- EXERCISE MATERIALS:
>>>

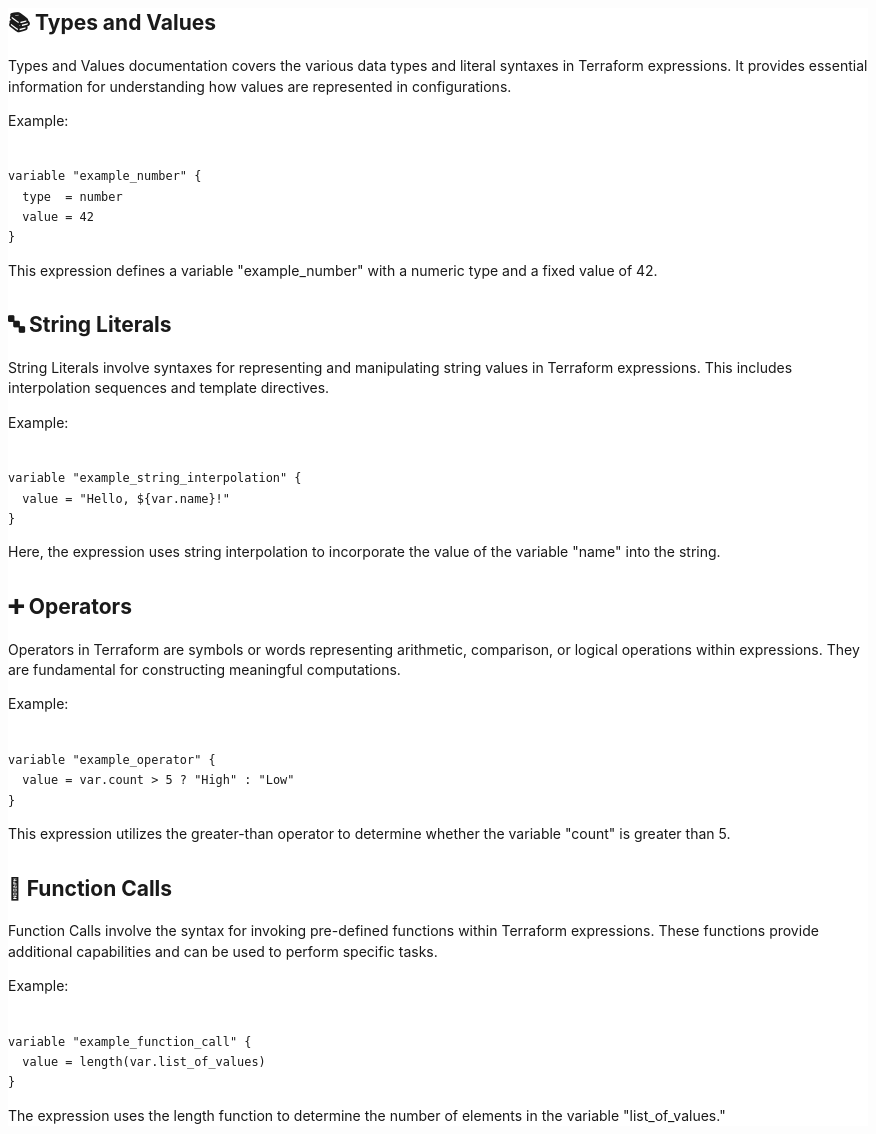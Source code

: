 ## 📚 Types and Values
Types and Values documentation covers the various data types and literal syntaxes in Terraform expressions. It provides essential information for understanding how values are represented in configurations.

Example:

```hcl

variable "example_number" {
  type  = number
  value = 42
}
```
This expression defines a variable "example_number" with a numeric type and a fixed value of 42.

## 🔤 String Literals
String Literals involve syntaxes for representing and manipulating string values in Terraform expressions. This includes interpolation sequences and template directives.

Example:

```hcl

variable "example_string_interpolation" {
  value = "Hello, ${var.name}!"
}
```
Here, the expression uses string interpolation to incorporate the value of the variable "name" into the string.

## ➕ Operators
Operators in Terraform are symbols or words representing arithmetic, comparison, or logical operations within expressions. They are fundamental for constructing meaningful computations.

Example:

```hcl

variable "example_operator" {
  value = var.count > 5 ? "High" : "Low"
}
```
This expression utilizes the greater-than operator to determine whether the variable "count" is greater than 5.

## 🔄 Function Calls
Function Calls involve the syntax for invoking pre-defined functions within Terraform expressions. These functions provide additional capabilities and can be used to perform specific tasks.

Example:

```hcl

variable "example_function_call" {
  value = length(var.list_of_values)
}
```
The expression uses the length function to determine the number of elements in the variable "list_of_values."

<<<
>>>

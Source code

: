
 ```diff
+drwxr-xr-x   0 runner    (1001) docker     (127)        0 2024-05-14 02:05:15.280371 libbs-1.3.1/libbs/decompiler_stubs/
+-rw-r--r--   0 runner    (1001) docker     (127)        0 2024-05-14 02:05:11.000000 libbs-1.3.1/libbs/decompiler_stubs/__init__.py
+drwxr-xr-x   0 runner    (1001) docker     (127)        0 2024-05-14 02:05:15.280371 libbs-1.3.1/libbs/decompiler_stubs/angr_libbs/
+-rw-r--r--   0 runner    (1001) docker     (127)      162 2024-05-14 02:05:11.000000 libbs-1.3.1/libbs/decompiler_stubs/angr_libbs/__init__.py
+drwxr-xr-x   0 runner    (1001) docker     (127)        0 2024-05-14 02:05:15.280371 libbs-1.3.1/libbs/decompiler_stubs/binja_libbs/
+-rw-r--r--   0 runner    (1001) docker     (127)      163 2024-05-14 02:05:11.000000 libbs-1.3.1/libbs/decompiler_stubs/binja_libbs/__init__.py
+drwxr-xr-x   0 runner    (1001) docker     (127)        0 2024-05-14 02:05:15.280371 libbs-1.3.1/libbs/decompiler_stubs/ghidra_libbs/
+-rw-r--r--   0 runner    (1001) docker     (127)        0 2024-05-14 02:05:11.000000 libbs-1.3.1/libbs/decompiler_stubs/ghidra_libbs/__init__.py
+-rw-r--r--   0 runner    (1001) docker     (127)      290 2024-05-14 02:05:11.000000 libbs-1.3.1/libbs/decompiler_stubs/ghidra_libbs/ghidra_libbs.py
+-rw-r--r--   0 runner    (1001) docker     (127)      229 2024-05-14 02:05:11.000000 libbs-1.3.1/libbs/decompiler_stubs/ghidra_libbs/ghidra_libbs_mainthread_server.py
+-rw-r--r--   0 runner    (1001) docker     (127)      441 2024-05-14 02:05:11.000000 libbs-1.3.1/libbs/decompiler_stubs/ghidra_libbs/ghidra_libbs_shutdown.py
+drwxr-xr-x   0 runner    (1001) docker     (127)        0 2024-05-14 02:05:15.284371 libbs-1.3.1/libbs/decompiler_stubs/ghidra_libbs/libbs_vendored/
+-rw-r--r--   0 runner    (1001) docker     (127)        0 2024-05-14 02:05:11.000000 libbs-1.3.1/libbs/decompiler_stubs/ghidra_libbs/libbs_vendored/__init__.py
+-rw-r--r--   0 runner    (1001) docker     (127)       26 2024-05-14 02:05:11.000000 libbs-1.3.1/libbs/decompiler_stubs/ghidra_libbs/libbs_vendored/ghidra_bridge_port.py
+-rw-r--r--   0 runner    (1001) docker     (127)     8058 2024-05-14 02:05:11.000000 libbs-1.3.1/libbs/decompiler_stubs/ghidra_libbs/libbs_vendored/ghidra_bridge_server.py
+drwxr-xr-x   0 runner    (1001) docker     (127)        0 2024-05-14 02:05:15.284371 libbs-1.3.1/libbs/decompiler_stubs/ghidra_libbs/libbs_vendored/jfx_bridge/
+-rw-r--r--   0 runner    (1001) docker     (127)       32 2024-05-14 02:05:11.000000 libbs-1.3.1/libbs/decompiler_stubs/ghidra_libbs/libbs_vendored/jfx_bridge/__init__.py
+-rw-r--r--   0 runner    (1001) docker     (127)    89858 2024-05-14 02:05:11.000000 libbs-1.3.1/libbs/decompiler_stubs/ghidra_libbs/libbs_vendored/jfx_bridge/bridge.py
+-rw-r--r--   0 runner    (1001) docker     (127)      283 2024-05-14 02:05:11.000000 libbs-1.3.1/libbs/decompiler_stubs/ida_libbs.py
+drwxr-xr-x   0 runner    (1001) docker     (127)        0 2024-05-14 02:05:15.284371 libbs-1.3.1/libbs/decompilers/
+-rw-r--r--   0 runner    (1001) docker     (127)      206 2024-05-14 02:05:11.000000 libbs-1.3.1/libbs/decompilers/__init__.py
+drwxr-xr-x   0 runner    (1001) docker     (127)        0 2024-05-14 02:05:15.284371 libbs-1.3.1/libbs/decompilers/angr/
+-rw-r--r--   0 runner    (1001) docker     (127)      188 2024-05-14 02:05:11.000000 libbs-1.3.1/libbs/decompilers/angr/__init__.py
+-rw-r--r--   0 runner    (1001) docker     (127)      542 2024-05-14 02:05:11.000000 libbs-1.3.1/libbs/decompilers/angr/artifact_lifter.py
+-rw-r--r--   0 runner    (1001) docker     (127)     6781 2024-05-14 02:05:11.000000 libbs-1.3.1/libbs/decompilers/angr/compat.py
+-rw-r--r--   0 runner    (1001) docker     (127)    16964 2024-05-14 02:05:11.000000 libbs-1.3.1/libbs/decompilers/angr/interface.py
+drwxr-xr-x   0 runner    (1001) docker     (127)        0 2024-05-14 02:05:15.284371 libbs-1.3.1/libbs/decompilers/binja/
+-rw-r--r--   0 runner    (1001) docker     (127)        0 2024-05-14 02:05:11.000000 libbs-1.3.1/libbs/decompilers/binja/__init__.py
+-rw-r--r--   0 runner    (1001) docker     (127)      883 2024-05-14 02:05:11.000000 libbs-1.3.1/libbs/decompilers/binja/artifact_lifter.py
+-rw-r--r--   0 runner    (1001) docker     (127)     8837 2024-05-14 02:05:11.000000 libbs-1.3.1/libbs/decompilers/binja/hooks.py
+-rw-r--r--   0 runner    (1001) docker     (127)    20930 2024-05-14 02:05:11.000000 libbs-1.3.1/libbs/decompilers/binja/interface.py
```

<<<
>>>

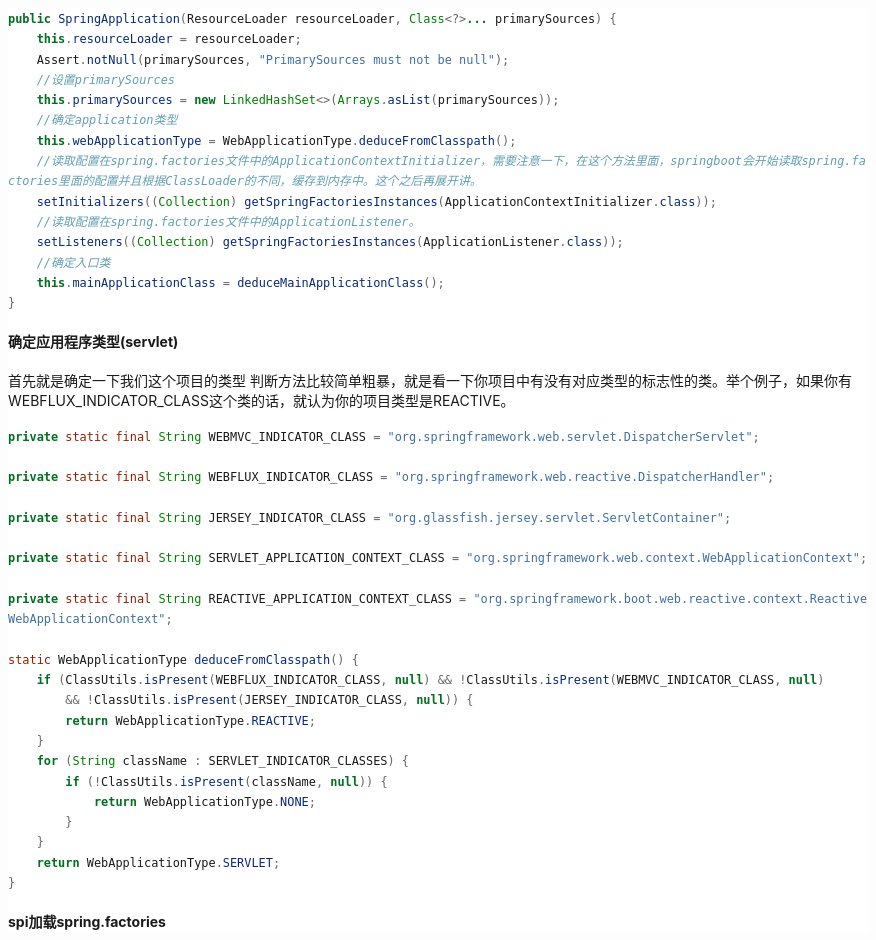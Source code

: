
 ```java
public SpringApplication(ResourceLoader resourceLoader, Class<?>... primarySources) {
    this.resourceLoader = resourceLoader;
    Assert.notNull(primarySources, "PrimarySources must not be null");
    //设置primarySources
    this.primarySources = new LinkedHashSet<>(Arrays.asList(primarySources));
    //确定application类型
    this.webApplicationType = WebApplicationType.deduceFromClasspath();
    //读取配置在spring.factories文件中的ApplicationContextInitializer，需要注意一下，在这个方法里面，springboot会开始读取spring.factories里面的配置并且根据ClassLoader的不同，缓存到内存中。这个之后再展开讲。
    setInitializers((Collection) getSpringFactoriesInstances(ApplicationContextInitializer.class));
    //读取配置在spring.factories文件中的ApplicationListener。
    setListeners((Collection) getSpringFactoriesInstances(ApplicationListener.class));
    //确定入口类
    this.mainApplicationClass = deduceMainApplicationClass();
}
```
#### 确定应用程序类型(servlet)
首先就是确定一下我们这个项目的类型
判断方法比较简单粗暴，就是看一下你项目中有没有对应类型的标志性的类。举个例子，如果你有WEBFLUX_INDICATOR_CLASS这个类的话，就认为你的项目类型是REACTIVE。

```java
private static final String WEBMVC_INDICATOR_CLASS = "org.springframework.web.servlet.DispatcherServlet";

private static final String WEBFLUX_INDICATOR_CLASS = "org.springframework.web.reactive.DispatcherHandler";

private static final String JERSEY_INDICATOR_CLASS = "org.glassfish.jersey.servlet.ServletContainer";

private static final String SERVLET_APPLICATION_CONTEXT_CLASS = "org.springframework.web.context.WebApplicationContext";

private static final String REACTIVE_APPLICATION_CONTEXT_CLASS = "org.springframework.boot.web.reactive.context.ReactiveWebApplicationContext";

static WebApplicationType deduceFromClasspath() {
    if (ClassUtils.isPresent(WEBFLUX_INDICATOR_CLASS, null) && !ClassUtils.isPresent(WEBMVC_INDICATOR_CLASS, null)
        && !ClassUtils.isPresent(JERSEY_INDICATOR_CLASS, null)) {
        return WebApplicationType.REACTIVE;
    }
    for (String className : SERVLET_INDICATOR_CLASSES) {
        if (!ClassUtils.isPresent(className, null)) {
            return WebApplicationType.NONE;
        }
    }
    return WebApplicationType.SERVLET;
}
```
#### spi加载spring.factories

<<<

- TASK:
Wherever the word "deduceFromClasspath" turns up in a line of the listing, that line counts; report the total as a lone number.

- RESULT OF THE TASK:
2